D was entitled to claim damages for any loss he had suffered as a result of C’s contravention of rule 7.10.5. D was right to say that the loss he had suffered as a result of the contravention involved comparing the position he would have been in if all of his positions had been closed on 14 September, with the position he was actually in where his positions remained open thereafter, in some cases until 22 November.

D was given sufficient time to consider the implications of being classified as an intermediate customer and C had taken reasonable steps to reclassify D. C was entitled to treat D as an intermediate customer on and after 5 October 2006. The chain of causation between the breach of duty on 14 September and the deterioration in D’s position after 5 October was therefore broken as of 5 October. From that date, any deterioration in D’s position was exclusively caused by his decisions as to whether to keep his positions open or to close them.

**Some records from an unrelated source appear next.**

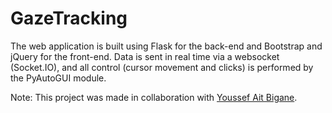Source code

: # GazeTracking
The web application is built using Flask for the back-end and Bootstrap and jQuery for the front-end. Data is sent in real time via a websocket (Socket.IO), and all control (cursor movement and clicks) is performed by the PyAutoGUI module.

Note: This project was made in collaboration with [Youssef Ait Bigane](https://www.linkedin.com/in/youssef-ait-bigane-123b43242/).

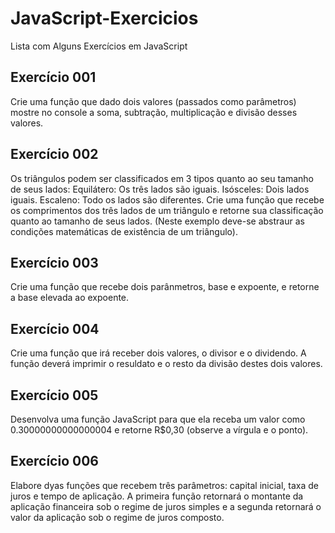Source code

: # JavaScript-Exercicios
Lista com Alguns Exercícios em JavaScript

## Exercício 001
Crie uma função que dado dois valores (passados como parâmetros) mostre no console a soma, subtração,
multiplicação e divisão desses valores.

## Exercício 002
Os triângulos podem ser classificados em 3 tipos quanto ao seu tamanho de seus lados:
Equilátero: Os três lados são iguais.
Isósceles: Dois lados iguais.
Escaleno: Todo os lados são diferentes.
Crie uma função que recebe os comprimentos dos três lados de um triângulo e retorne sua classificação
quanto ao tamanho de seus lados.
(Neste exemplo deve-se abstraur as condições matemáticas de existência de um triângulo).

## Exercício 003
Crie uma função que recebe dois parânmetros, base e expoente,
e retorne a base elevada ao expoente.

## Exercício 004
Crie uma função que irá receber dois valores, o divisor e o dividendo.
A função deverá imprimir o resuldato e o resto da divisão destes dois valores.

## Exercício 005
Desenvolva uma função JavaScript para que ela receba um valor como 0.30000000000000004 e
retorne R$0,30 (observe a vírgula e o ponto).

## Exercício 006
Elabore dyas funções que recebem três parâmetros: capital inicial, taxa de juros e tempo de aplicação. A primeira função retornará o montante da aplicação financeira sob o regime de juros simples e a segunda retornará o valor da aplicação sob o regime de juros composto.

(2) As to causation of loss, if C had closed all of D’s open positions on 14 September, then he would not have suffered a deterioration in his position up to 22 November. However, D could have closed his positions at any time between those two dates. D was the principal source of his own misfortunes and was much more the moving force than C was. D had not lost the ability to make rational decisions and was not an inexperienced or vulnerable person. His contributory liability was set at 85%. C was liable to D for the deterioration in his open positions in relation to the period from 14 September 2006 to 5 October 2006, but subject to D being 85% contributorily negligent for that deterioration.

Judgment for claimant in part.

Francis Tregear QC (instructed by Streathers) for the claimant; Mark Vinall (instructed by Mishcon De Reya) for the defendant.